*** Data for processing Section Begins ***

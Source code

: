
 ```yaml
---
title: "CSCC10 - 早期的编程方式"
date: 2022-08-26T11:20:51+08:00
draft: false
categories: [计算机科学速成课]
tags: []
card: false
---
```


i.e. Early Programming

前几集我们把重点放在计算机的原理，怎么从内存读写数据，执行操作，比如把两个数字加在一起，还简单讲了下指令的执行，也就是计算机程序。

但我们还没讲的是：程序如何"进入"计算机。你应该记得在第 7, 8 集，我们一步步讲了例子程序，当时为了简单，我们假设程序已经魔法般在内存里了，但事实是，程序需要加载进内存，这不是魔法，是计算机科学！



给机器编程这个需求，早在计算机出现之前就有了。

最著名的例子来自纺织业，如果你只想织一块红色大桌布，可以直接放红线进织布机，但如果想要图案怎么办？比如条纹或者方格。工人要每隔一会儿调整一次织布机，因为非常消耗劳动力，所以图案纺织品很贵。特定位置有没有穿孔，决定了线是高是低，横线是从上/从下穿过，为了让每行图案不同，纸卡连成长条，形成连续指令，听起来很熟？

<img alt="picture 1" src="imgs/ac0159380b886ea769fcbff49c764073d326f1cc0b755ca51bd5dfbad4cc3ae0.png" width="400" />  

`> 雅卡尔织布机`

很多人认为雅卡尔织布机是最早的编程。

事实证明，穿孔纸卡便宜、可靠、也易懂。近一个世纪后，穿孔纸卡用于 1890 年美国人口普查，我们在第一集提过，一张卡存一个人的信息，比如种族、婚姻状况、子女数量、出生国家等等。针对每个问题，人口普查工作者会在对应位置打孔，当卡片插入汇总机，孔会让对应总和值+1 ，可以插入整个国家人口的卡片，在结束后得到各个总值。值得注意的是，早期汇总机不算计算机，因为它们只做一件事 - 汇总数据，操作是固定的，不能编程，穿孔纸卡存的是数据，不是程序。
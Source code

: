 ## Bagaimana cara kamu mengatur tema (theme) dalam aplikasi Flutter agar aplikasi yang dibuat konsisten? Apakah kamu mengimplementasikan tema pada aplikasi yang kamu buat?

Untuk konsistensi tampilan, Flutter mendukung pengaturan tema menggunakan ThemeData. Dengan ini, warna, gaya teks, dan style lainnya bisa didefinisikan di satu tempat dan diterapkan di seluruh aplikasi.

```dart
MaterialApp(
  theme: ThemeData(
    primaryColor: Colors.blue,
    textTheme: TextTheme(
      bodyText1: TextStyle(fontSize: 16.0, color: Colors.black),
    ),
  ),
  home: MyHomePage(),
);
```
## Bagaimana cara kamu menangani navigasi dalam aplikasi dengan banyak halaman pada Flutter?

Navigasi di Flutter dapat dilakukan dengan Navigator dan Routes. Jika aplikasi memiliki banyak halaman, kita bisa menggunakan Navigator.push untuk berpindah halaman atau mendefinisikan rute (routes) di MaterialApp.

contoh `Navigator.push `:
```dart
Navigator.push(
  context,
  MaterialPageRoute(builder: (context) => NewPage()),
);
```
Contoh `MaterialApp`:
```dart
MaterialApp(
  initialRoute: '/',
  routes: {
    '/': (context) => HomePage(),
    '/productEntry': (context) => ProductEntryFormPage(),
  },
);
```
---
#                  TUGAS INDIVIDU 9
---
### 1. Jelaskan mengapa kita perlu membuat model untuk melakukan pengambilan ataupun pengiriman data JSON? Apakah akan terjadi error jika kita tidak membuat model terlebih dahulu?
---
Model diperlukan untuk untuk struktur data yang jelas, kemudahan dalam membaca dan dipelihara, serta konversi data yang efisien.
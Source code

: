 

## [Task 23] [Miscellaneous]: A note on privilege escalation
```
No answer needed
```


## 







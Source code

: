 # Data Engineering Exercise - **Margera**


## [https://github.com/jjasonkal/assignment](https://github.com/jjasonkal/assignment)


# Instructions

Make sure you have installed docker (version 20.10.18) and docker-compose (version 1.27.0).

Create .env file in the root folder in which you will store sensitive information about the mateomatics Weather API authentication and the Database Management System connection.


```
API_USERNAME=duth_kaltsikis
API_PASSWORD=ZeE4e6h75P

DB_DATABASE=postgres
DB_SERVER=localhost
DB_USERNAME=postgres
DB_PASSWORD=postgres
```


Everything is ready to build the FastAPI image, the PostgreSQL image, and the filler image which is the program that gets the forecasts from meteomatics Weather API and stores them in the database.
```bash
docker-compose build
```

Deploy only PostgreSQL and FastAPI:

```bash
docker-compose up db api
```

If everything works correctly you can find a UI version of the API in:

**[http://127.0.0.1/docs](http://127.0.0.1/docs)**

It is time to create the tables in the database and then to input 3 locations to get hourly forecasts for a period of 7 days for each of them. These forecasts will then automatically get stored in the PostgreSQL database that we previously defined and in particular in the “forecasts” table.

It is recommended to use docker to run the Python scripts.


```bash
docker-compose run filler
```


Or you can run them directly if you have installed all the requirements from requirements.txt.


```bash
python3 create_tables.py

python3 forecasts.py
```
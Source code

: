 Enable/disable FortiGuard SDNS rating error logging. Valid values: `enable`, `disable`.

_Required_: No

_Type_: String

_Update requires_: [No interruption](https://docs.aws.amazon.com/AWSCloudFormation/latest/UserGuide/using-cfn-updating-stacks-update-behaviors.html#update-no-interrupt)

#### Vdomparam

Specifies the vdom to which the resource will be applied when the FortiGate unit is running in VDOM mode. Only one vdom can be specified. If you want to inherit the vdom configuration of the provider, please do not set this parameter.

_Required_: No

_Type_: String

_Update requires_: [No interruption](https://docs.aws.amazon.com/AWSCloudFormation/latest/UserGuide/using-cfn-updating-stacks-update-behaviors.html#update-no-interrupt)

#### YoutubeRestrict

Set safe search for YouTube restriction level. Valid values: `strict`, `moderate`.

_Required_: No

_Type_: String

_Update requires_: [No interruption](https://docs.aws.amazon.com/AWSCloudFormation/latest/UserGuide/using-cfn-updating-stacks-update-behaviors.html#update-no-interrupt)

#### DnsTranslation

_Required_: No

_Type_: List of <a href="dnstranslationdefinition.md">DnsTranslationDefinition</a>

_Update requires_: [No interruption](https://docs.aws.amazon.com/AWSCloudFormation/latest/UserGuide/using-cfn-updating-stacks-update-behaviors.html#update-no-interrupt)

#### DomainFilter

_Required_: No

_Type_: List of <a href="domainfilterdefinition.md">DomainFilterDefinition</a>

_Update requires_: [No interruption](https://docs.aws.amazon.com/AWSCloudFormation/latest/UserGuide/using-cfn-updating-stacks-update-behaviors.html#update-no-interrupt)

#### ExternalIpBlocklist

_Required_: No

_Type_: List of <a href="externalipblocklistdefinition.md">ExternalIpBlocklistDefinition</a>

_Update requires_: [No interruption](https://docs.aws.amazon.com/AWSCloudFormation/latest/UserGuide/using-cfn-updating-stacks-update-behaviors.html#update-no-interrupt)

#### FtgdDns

*** Data for processing Section Ends ***

## Work instruction
Each line that includes "yang" counts once; state how many such lines the listing has, with no other words.

## Your response
2